Registry questionnaire of “illegalists”

          The main document used to create the database record consists of an instrument created by the Romanian Worker’s Party in 1951, called “Registry questionnaire of illegalists".
          Circumstances of emergence
          The questionnaire was used to delineate the group of party members and underground sympathizers of the clandestine communist movement.
          An account had been previously done. In November 1948, the official statistics of the party[1] indicated 626 party members with underground party internship and 4809 sympathizers, defined as people who had supported the clandestine communist movement, without being involved in the party. To sum up, at the end of 1948, the official authority considered that about 5435 people had had connections with the clandestine communist movement.
          Verifying party members lasted from November 1948 to April 1950 and had checked 913,027 members, from which nearly one-fifth were excluded.  Among the ones removed 49 “illegalists” (almost 8% of all accepted) and 210 sympathizers (about 4.36%). 259 people that had links with the illegal party were excluded (about 5% of the total number of “illegalists” checked). After the verification was completed, the RWP had only 577[2] people that were active during the clandestine period and 4599 people who had helped the party in one way or another.
          During the checks, the acceptance of new party members had been stopped[3]. This situation persisted also after the verification process was completed. The RWP’s Central Committee, which analyzed the results of the reviews and decided on receiving new members, had practically extended the ban[4].
          The RCP’s gates remained closed until the fall of 1951, when the Secretariat decided to resume receiving new members[5]. Therefore instructions that had to formalize various biographical paths so as to fit them precisely in the ideological frameworks have been developed[6]. In this broad context of revaluation of the Party’s staff, cleansed of undesirable members, the situation of the “illegalists” had been brought again under scrutiny.
 
Institutions empowered to track “illegals”
          In the summer of 1951, the party organizations throughout the country (Regional level) received the "task" of making statements regarding the number of clandestine party members and sympathizers in their area.
          People who have had or felt that they had even vague connections with the clandestine communist movement filled out a standard form called “Evidence questionnaire of illegalists ". The questionnaires were collected in each regional RWP committee which sent them to Bucharest, to the Section of the Party, Trade Unions and Worker Youth Union Leadership - Personnel Records Sector. Data collection began in August 1951 and lasted until the spring of 1952. As they were received, the records were sent to Bucharest, accompanied by nominal tables[7]. Finally, records from across the country were centralized in alphabetical registries.

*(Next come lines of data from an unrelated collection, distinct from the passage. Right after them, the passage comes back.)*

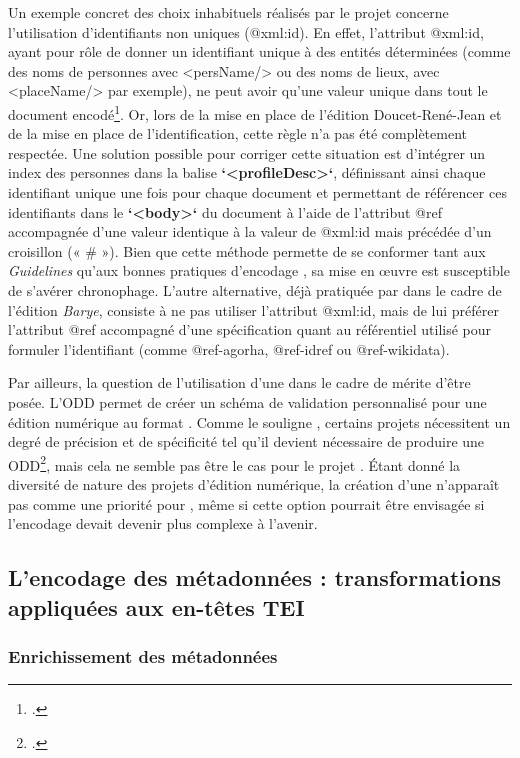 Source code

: Un exemple concret des choix inhabituels réalisés par le projet \pense concerne l’utilisation d’identifiants non uniques (@xml:id). En effet, l’attribut @xml:id, ayant pour rôle de donner un identifiant unique à des entités déterminées (comme des noms de personnes avec <persName/> ou des noms de lieux, avec <placeName/> par exemple), ne peut avoir qu’une valeur unique dans tout le document encodé\footcite{marsh_xmlid_2005}. Or, lors de la mise en place de l’édition Doucet-René-Jean et de la mise en place de l’identification, cette règle n’a pas été complètement respectée.  Une solution possible pour corriger cette situation est d’intégrer un index des personnes dans la balise \textbf{`<profileDesc>`}, définissant ainsi chaque identifiant unique une fois pour chaque document et permettant de référencer ces identifiants dans le \textbf{`<body>`} du document à l’aide de l’attribut @ref accompagnée d’une valeur identique à la valeur de @xml:id mais précédée d’un croisillon (« # »). 
Bien que cette méthode permette de se conformer tant aux \textit{Guidelines} \tei qu’aux bonnes pratiques d’encodage \xml, sa mise en œuvre est susceptible de s’avérer chronophage. 
L’autre alternative, déjà pratiquée par \pense dans le cadre de l’édition \textit{Barye}, consiste à ne pas utiliser l’attribut @xml:id, mais de lui préférer l’attribut @ref accompagné d’une spécification quant au référentiel utilisé pour formuler l’identifiant (comme @ref-agorha, @ref-idref ou @ref-wikidata). 

Par ailleurs, la question de l’utilisation d’une \odd dans le cadre de \pense mérite d’être posée. L’ODD permet de créer un schéma de validation personnalisé pour une édition numérique au format \tei. Comme le souligne \citeauthor{biay_chaine_2022}, certains projets nécessitent un degré de précision et de spécificité tel qu’il devient nécessaire de produire une ODD\footcite[p.72]{biay_chaine_2022}, mais cela ne semble pas être le cas pour le projet \pense. Étant donné la diversité de nature des projets d’édition numérique, la création d’une \odd n’apparaît pas comme une priorité pour \pense, même si cette option pourrait être envisagée si l’encodage devait devenir plus complexe à l’avenir.

\subsection{L’encodage des métadonnées : transformations appliquées aux en-têtes TEI}

\subsubsection{Enrichissement des métadonnées}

          Note that the “illegalists” were recorded by the central office of the RWP through the Section of the Party, Trade Unions and Worker Youth Union Leadership, and it wasn’t left to the Romanian Federation of Former Political Prisoners and Anti-fascist Deportees, a subsidiary of FIAP (Fédération Internationale des Anciens Politiques). Created in June 1947[8], it dealt with “ilegalists”- members or sympathizers - that were imprisoned in camps and jails. Beginning with the autumn of 1947[9] the RWP’s own records were initiated. However, centralizing the RCP members and supporters which began in the summer of 1951, was aimed at all people who supported the illegal communist movement, regardless if they had paid with years of imprisonment or detention in camps.
          The clandestine members or sympathizers who, for various reasons, were not PMR members were also invited to complete the questionnaire. Therefore, the connection with the clandestine communist movement, irrespective of the form and its administrative formalization was the only criterion used for the selection of the people invited to complete the "Registry questionnaire of illegalists" in the second half of 1951 and the first half of the next year.
 
The concept of "illegalist"
          The instrument was called the registration of "illegalists". Because they also invited the sympathizers to complete the questionnaire, we can conclude that from the officials’ point of view in 1951, the term "illegalist" included both members and sympathizers, some of them with very vague political connections.

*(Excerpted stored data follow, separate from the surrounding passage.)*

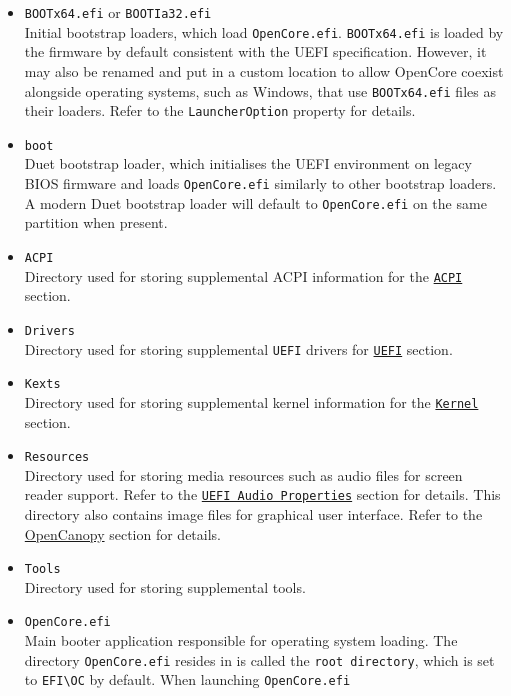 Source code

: \documentclass[]{article}
\providecommand{\tightlist}{%
  \setlength{\itemsep}{0pt}\setlength{\parskip}{0pt}}
\begin{document}
\begin{itemize}
\tightlist
\item
  \texttt{BOOTx64.efi} or \texttt{BOOTIa32.efi} \\
  Initial bootstrap loaders, which load \texttt{OpenCore.efi}. \texttt{BOOTx64.efi}
  is loaded by the firmware by default consistent with the UEFI specification. However,
  it may also be renamed and put in a custom location to allow OpenCore coexist alongside
  operating systems, such as Windows, that use \texttt{BOOTx64.efi} files as their loaders.
  Refer to the \texttt{LauncherOption} property for details.
\item
  \texttt{boot} \\
  Duet bootstrap loader, which initialises the UEFI environment on legacy BIOS firmware
  and loads \texttt{OpenCore.efi} similarly to other bootstrap loaders. A modern Duet
  bootstrap loader will default to \texttt{OpenCore.efi} on the same partition when
  present.
\item
  \texttt{ACPI} \\
  Directory used for storing supplemental ACPI information
  for the \hyperref[acpi]{\texttt{ACPI}} section.
\item
  \texttt{Drivers} \\
  Directory used for storing supplemental \texttt{UEFI}
  drivers for \hyperref[uefi]{\texttt{UEFI}} section.
\item
  \texttt{Kexts} \\
  Directory used for storing supplemental kernel information
  for the \hyperref[kernel]{\texttt{Kernel}} section.
\item
  \texttt{Resources} \\
  Directory used for storing media resources such as audio files
  for screen reader support. Refer to the \hyperref[uefiaudioprops]{\texttt{UEFI Audio Properties}}
  section for details. This directory also contains image files
  for graphical user interface. Refer to the \hyperref[ueficanopy]{OpenCanopy} section for details.
\item
  \texttt{Tools} \\
  Directory used for storing supplemental tools.
\item
  \texttt{OpenCore.efi} \\
  Main booter application responsible for operating system loading. The directory
  \texttt{OpenCore.efi} resides in is called the \texttt{root directory}, which is
  set to \texttt{EFI\textbackslash OC} by default. When launching \texttt{OpenCore.efi}

\end{itemize}
\end{document}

          In the party's internal records, the difference between the concept of  "underground party member" (or “illegalist”) and "sympathizer" was proficient[10], so that the RCP’s leadership could make no confusion between the two concepts.
 
Questionnaire structure
          The questionnaire had three sets of questions, arranged in sections such as: sections that recorded socio-demographic data of the individual, sections regarding his political situation before and after August 23, 1944.
          Socio-demographic data contained information such as: name, surname (if changed the old name was requested also); birth date: day, month, year; place of birth: community, state, country; nationality; basic profession; marital status; number of children, ages of children.
          The political situation of the individual before August 23, 1944 was revealed using the following questions: If before 23 August 1944 the person in question was a member of the Communist Party, the Communist Youth Union or a supporter of the labor movement, what was the work done or the support given to the party and the labor movement, in which cities and in what years (when and until when); Name of the comrades with whom he had connections in underground, in which towns and what years, what was the nature of the connection and where they are now;  If he was arrested, tried and convicted for illegal anti-fascist revolutionary activity, what was the activity, who was also involved, what was the conviction where was imprisoned; If he was interned in camps, where, for what reasons; what was his behavior in trial, in prison, in camps.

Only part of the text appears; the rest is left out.